Slowly healing? Another few years in that wheelchair and we’ll have you on crutches!

Interest rates are going to stay down until wages turn, if only because inflation cannot move up, out of this too-low danger zone until wages rise.

Ukraine. Markets for months have assumed that Ukraine will be mostly or completely absorbed by Vladimir. Alarm has returned to markets only upon combat, no matter how inevitable the outcome for Ukraine. Serious sanctions would also have effect, but they are even less likely than Ukraine’s survival.

History marks today’s dilemma. Never promise to defend a place if you can’t. That only emboldens futile resistance (Budapest ’56, Prague ’68), or gets something big going (Poland ’39). On the other hand, feeding pieces of your neighbors to the barbarian du jour can leave you alone on the menu, and Ukraine more resembles 1938 than any situation since.

President Obama and German Chancellor Angela Merkel have been the least active pair of free world leaders since the big war, tempting adversaries to interpret restraint as weakness. A John McCain spasm would be wrong, but how to demonstrate resolve?
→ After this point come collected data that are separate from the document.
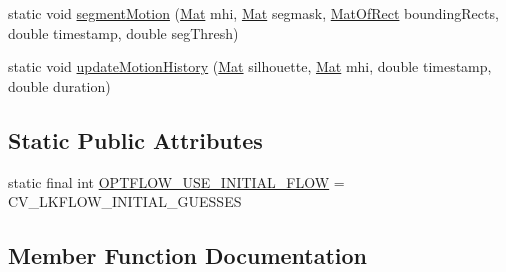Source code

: \begin{DoxyCompactItemize}
static void \mbox{\hyperlink{classorg_1_1opencv_1_1video_1_1_video_a60660bfd1343bdaf7e2336ae884ddbb1}{segment\+Motion}} (\mbox{\hyperlink{classorg_1_1opencv_1_1core_1_1_mat}{Mat}} mhi, \mbox{\hyperlink{classorg_1_1opencv_1_1core_1_1_mat}{Mat}} segmask, \mbox{\hyperlink{classorg_1_1opencv_1_1core_1_1_mat_of_rect}{Mat\+Of\+Rect}} bounding\+Rects, double timestamp, double seg\+Thresh)
\item 
static void \mbox{\hyperlink{classorg_1_1opencv_1_1video_1_1_video_a8015dfe15987374863ba664441b88c36}{update\+Motion\+History}} (\mbox{\hyperlink{classorg_1_1opencv_1_1core_1_1_mat}{Mat}} silhouette, \mbox{\hyperlink{classorg_1_1opencv_1_1core_1_1_mat}{Mat}} mhi, double timestamp, double duration)
\end{DoxyCompactItemize}
\subsection*{Static Public Attributes}
\begin{DoxyCompactItemize}
\item 
static final int \mbox{\hyperlink{classorg_1_1opencv_1_1video_1_1_video_a85d678f02873f6767ade353c697d06ae}{O\+P\+T\+F\+L\+O\+W\+\_\+\+U\+S\+E\+\_\+\+I\+N\+I\+T\+I\+A\+L\+\_\+\+F\+L\+OW}} = C\+V\+\_\+\+L\+K\+F\+L\+O\+W\+\_\+\+I\+N\+I\+T\+I\+A\+L\+\_\+\+G\+U\+E\+S\+S\+ES
\end{DoxyCompactItemize}


\subsection{Member Function Documentation}
\mbox{\label{classorg_1_1opencv_1_1video_1_1_video_a84281eba959eb6d424d94aca84ae738f}}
Baseballers call this a “tough chance.” Although restraint is right, watching Ukraine go down is terrible.

How do we know that Ukraine is more important than a boom in payrolls? Looking at today’s trading in 10-year Treasury notes, yields took off on release of the job data. It had been bid down since the GDP numbers Wednesday, traders hoping for a weak job report. As soon as news of combat in Ukraine broke, 10-year Treasury notes broke to the 2014 low.

Yields on 10-year Treasury notes Friday May 2, 2014.

 

Looking at yields for 10-year Treasury notes over the last six months, the low today is marginal, more a “Friday effect” than breakthrough. Big investors of all kinds buying bonds for safety before the weekend are likely to unload on Monday if Ukraine gets no worse, and rates will go back up.

Yields on 10-year Treasury notes during last six months.